Судья захлебнулся от подобной наглости, лицо его налилось кровью. Подбежавшие стражники с трудом подняли своего хозяина и поставили на ноги.

— Взять его! — выкрикнул судья.

Произошло замешательство, в ходе которого двое стражников бросились к Синдбаду, а двое других — к проходившему мимо него старику с длинной седой бородой.

— Да не того, а этого! — заорал судья. — Идиоты. Его, его хватайте!

Икрам-бей указал на Синдбада, но рука судьи от охватившей его ярости дрожала, и стражники никак не могли взять в толк, кого же конкретно следует ловить.

— Да не он! Бросьте его, — надрывался Икрам-бей. — О Аллах! За что ты ниспослал мне остолопов? Молодого, молодого держите! На кой мне сдалась эта дряхлая развалина?

— Что вы творите, разбойники? О отец! — К старику на помощь, размахивая огромным молотом, бежал мужчина в заношенных штанах и кожаном передники. — Отпустите его!

Стражники бросили старика и вчетвером накинулись на кузнеца. Кузнец ловко отмахивался от них молотом, превращая шлемы в покореженные горшки, а копья — в щепу и обломки.

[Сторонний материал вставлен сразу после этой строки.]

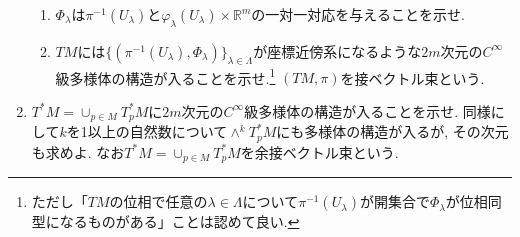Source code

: \documentclass[dvipdfmx,a4paper,11pt]{article}
\newcommand{\R}{\mathbb{R}}
\theoremstyle{definition}
\begin{document}
\begin{enumerate}[label=\textbf{問}\ref*{sec-mfd-diff}.\arabic*]
\begin{enumerate}
\item $\Phi_{\lambda}$は$\pi^{-1}(U_{\lambda})$と$\varphi_{\lambda}(U_{\lambda}) \times \R^{m} $の一対一対応を与えることを示せ.
\item $TM$には$\{( \pi^{-1}(U_{\lambda}), \Phi_{\lambda} )\}_{\lambda \in \Lambda}$が座標近傍系になるような$2m$次元の$C^{\infty}$級多様体の構造が入ることを示せ.\footnote{ただし「$TM$の位相で任意の$\lambda \in \Lambda$について$\pi^{-1}(U_{\lambda})$が開集合で$\Phi_{\lambda}$が位相同型になるものがある」ことは認めて良い. } 
$(TM, \pi)$を接ベクトル束という. 
\end{enumerate}


\item $T^{*}M = \cup_{p \in M}T_{p}^{*}M$に$2m$次元の$C^{\infty}$級多様体の構造が入ることを示せ. 同様にして$k$を1以上の自然数について$\wedge^{k}T_{p}^{*}M$にも多様体の構造が入るが, その次元も求めよ. なお$T^{*}M = \cup_{p \in M}T_{p}^{*}M$を余接ベクトル束という. 



\end{enumerate}
\end{document}
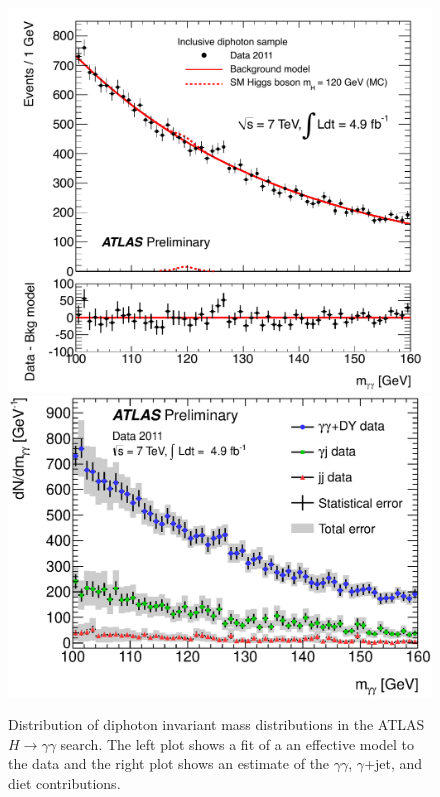 \documentclass{cernrep}
\begin{document}
\begin{figure}[htbp]
\begin{center}
\includegraphics[width=.4\textwidth]{H_2ph}
\includegraphics[width=.5\textwidth]{H_2ph_contributions}
\caption{Distribution of diphoton invariant mass distributions in the ATLAS $H\to\gamma\gamma$ search.  The left plot shows a fit of a an effective model to the data and the right plot shows an estimate of the $\gamma\gamma$, $\gamma$+jet, and diet contributions.}
\label{fig:H2photons}
\end{center}
\end{figure}
\end{document}
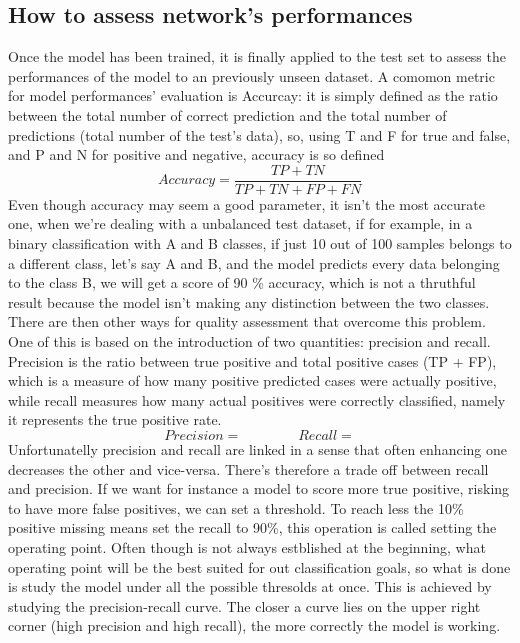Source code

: \documentclass[a4paper,11pt]{article}
\begin{document}
\subsection{How to assess network's performances}
Once the model has been trained, it is finally applied to the test set to assess the performances of the model to an previously unseen dataset.
A comomon metric for model performances' evaluation is Accurcay: it is simply defined as the ratio between the total number of correct prediction and the total number of predictions (total number of the test's data), so, using T and F for true and false, and P and N for positive and negative, accuracy is so defined
\begin{equation}
Accuracy = \frac{TP + TN}{TP+TN+FP+FN}
\end{equation}
Even though accuracy may seem a good parameter, it isn't the most accurate one, when we're dealing with a unbalanced test dataset, if for example, in a binary classification with A and B classes, if just 10 out of 100 samples belongs to a different class, let's say A and B, and the model predicts every data belonging to the class B, we will get a score of 90 \% accuracy, which is not a thruthful result because the model isn't making any distinction between the two classes.
There are then other ways for quality assessment that overcome this problem. One of this is based on the introduction of two quantities: precision and recall.
Precision is the ratio between true positive and total positive cases (TP + FP), which is a measure of how many positive predicted cases were actually positive, while recall measures how many actual positives were correctly classified, namely it represents the true positive rate.
\begin{equation}
Precision = \qquad \qquad Recall =
\end{equation}
Unfortunatelly precision and recall are linked in a sense that often enhancing one decreases the other and vice-versa.
There's therefore a trade off between recall and precision. If we want for instance a model to score more true positive, risking to have more false positives, we can set a threshold.
To reach less the 10\% positive missing means set the recall to 90\%, this operation is called setting the operating point.
Often though is not always estblished at the beginning, what operating point will be the best suited for out classification goals, so what is done is study the model under all the possible thresolds at once.
This is achieved by studying the precision-recall curve. The closer a curve lies on the upper right corner (high precision and high recall), the more correctly the model is working.
\end{document}
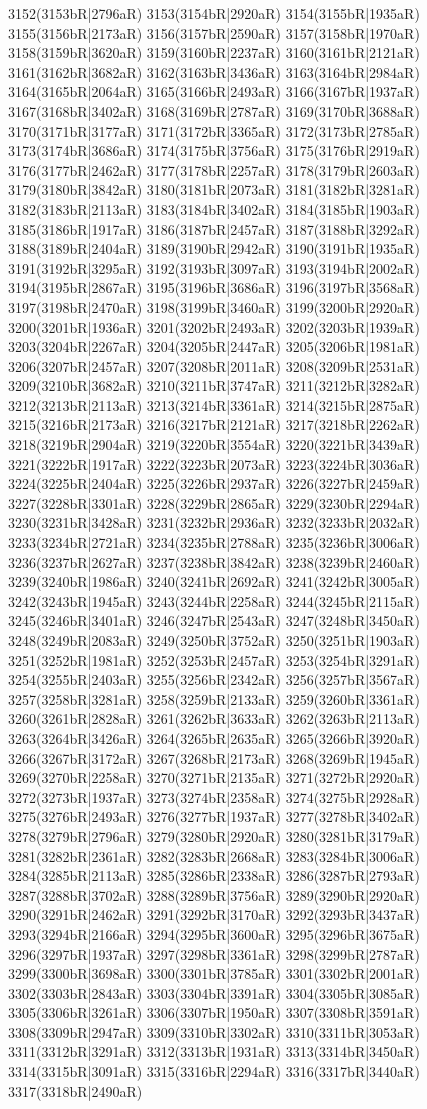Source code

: 3152(3153bR|2796aR) 3153(3154bR|2920aR) 3154(3155bR|1935aR) 3155(3156bR|2173aR) 3156(3157bR|2590aR) 3157(3158bR|1970aR) 3158(3159bR|3620aR) 3159(3160bR|2237aR) 3160(3161bR|2121aR) 3161(3162bR|3682aR) 3162(3163bR|3436aR) 3163(3164bR|2984aR) 3164(3165bR|2064aR) 3165(3166bR|2493aR) 3166(3167bR|1937aR) 3167(3168bR|3402aR) 3168(3169bR|2787aR) 3169(3170bR|3688aR) 3170(3171bR|3177aR) 3171(3172bR|3365aR) 3172(3173bR|2785aR) 3173(3174bR|3686aR) 3174(3175bR|3756aR) 3175(3176bR|2919aR) 3176(3177bR|2462aR) 3177(3178bR|2257aR) 3178(3179bR|2603aR) 3179(3180bR|3842aR) 3180(3181bR|2073aR) 3181(3182bR|3281aR) 3182(3183bR|2113aR) 3183(3184bR|3402aR) 3184(3185bR|1903aR) 3185(3186bR|1917aR) 3186(3187bR|2457aR) 3187(3188bR|3292aR) 3188(3189bR|2404aR) 3189(3190bR|2942aR) 3190(3191bR|1935aR) 3191(3192bR|3295aR) 3192(3193bR|3097aR) 3193(3194bR|2002aR) 3194(3195bR|2867aR) 3195(3196bR|3686aR) 3196(3197bR|3568aR) 3197(3198bR|2470aR) 3198(3199bR|3460aR) 3199(3200bR|2920aR) 3200(3201bR|1936aR) 3201(3202bR|2493aR) 3202(3203bR|1939aR) 3203(3204bR|2267aR) 3204(3205bR|2447aR) 3205(3206bR|1981aR) 3206(3207bR|2457aR) 3207(3208bR|2011aR) 3208(3209bR|2531aR) 3209(3210bR|3682aR) 3210(3211bR|3747aR) 3211(3212bR|3282aR) 3212(3213bR|2113aR) 3213(3214bR|3361aR) 3214(3215bR|2875aR) 3215(3216bR|2173aR) 3216(3217bR|2121aR) 3217(3218bR|2262aR) 3218(3219bR|2904aR) 3219(3220bR|3554aR) 3220(3221bR|3439aR) 3221(3222bR|1917aR) 3222(3223bR|2073aR) 3223(3224bR|3036aR) 3224(3225bR|2404aR) 3225(3226bR|2937aR) 3226(3227bR|2459aR) 3227(3228bR|3301aR) 3228(3229bR|2865aR) 3229(3230bR|2294aR) 3230(3231bR|3428aR) 3231(3232bR|2936aR) 3232(3233bR|2032aR) 3233(3234bR|2721aR) 3234(3235bR|2788aR) 3235(3236bR|3006aR) 3236(3237bR|2627aR) 3237(3238bR|3842aR) 3238(3239bR|2460aR) 3239(3240bR|1986aR) 3240(3241bR|2692aR) 3241(3242bR|3005aR) 3242(3243bR|1945aR) 3243(3244bR|2258aR) 3244(3245bR|2115aR) 3245(3246bR|3401aR) 3246(3247bR|2543aR) 3247(3248bR|3450aR) 3248(3249bR|2083aR) 3249(3250bR|3752aR) 3250(3251bR|1903aR) 3251(3252bR|1981aR) 3252(3253bR|2457aR) 3253(3254bR|3291aR) 3254(3255bR|2403aR) 3255(3256bR|2342aR) 3256(3257bR|3567aR) 3257(3258bR|3281aR) 3258(3259bR|2133aR) 3259(3260bR|3361aR) 3260(3261bR|2828aR) 3261(3262bR|3633aR) 3262(3263bR|2113aR) 3263(3264bR|3426aR) 3264(3265bR|2635aR) 3265(3266bR|3920aR) 3266(3267bR|3172aR) 3267(3268bR|2173aR) 3268(3269bR|1945aR) 3269(3270bR|2258aR) 3270(3271bR|2135aR) 3271(3272bR|2920aR) 3272(3273bR|1937aR) 3273(3274bR|2358aR) 3274(3275bR|2928aR) 3275(3276bR|2493aR) 3276(3277bR|1937aR) 3277(3278bR|3402aR) 3278(3279bR|2796aR) 3279(3280bR|2920aR) 3280(3281bR|3179aR) 3281(3282bR|2361aR) 3282(3283bR|2668aR) 3283(3284bR|3006aR) 3284(3285bR|2113aR) 3285(3286bR|2338aR) 3286(3287bR|2793aR) 3287(3288bR|3702aR) 3288(3289bR|3756aR) 3289(3290bR|2920aR) 3290(3291bR|2462aR) 3291(3292bR|3170aR) 3292(3293bR|3437aR) 3293(3294bR|2166aR) 3294(3295bR|3600aR) 3295(3296bR|3675aR) 3296(3297bR|1937aR) 3297(3298bR|3361aR) 3298(3299bR|2787aR) 3299(3300bR|3698aR) 3300(3301bR|3785aR) 3301(3302bR|2001aR) 3302(3303bR|2843aR) 3303(3304bR|3391aR) 3304(3305bR|3085aR) 3305(3306bR|3261aR) 3306(3307bR|1950aR) 3307(3308bR|3591aR) 3308(3309bR|2947aR) 3309(3310bR|3302aR) 3310(3311bR|3053aR) 3311(3312bR|3291aR) 3312(3313bR|1931aR) 3313(3314bR|3450aR) 3314(3315bR|3091aR) 3315(3316bR|2294aR) 3316(3317bR|3440aR) 3317(3318bR|2490aR) 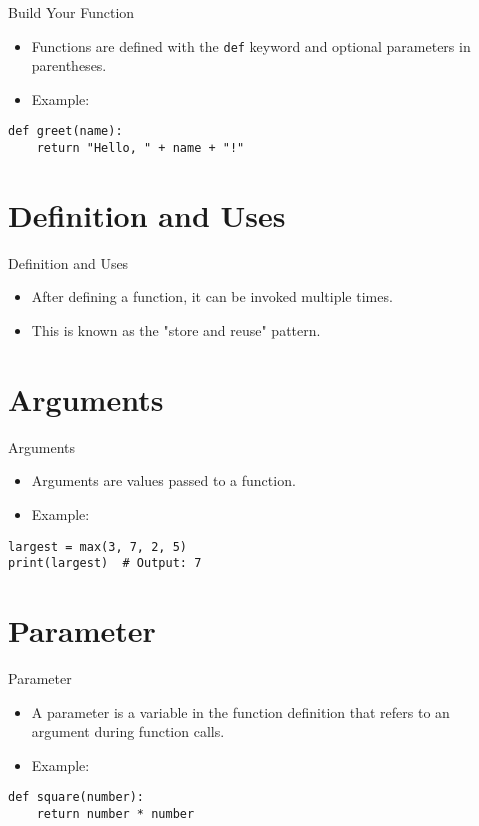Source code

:\documentclass[serif, aspectratio=169]{beamer}
\begin{document}
\begin{frame}[fragile]{Build Your Function}
    \begin{itemize}
        \item Functions are defined with the \texttt{def} keyword and optional parameters in parentheses.
        \item Example:
    \end{itemize}
    \begin{lstlisting}
def greet(name):
    return "Hello, " + name + "!"
    \end{lstlisting}
\end{frame}

\section{Definition and Uses}

\begin{frame}{Definition and Uses}
    \begin{itemize}
        \item After defining a function, it can be invoked multiple times.
        \item This is known as the "store and reuse" pattern.
    \end{itemize}
\end{frame}

\section{Arguments}

\begin{frame}[fragile]{Arguments}
    \begin{itemize}
        \item Arguments are values passed to a function.
        \item Example:
    \end{itemize}
    \begin{lstlisting}
largest = max(3, 7, 2, 5)
print(largest)  # Output: 7
    \end{lstlisting}
\end{frame}

\section{Parameter}

\begin{frame}[fragile]{Parameter}
    \begin{itemize}
        \item A parameter is a variable in the function definition that refers to an argument during function calls.
        \item Example:
    \end{itemize}
    \begin{lstlisting}
def square(number):
    return number * number
    \end{lstlisting}
\end{frame}
\end{document}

Судью уже никто не слушал, и тот, выдохшись, прислонился к стволу тутового дерева и промокнул выступивший на лбу пот концом поясного платка.

— Если я вам больше не нужен, то я пошел, — сказал Синдбад, приблизившись к судье.

— Пес шелудивый, — огрызнулся из последних сил Икрам-бей и попытался ухватить пухлой рукой нахального молодого человека.

Синдбад увернулся от вялой попытки схватить его и оглянулся. К нему приближались пятеро эмирских стражников.

— Извините, почтеннейший, но сейчас мне недосуг.

— Стой, порождение тьмы! — потряс руками судья и каким-то чудом все же умудрился схватить Синдбада за футболку. — Не уйдешь! Держите же его, идиоты! Чего вы плететесь, как полудохлые верблюды?

Стражники Икрам-бея, побитые и измученные, в помятых доспехах и с обломками копий в руках, медленно приближались хозяину, насилу переставляя ноги и покачиваясь. Синдбад вывернулся из слабых пальцев судьи.

— Золотого от вас не дождешься, так что с меня стандартная плата — за незаслуженные оскорбления и побои.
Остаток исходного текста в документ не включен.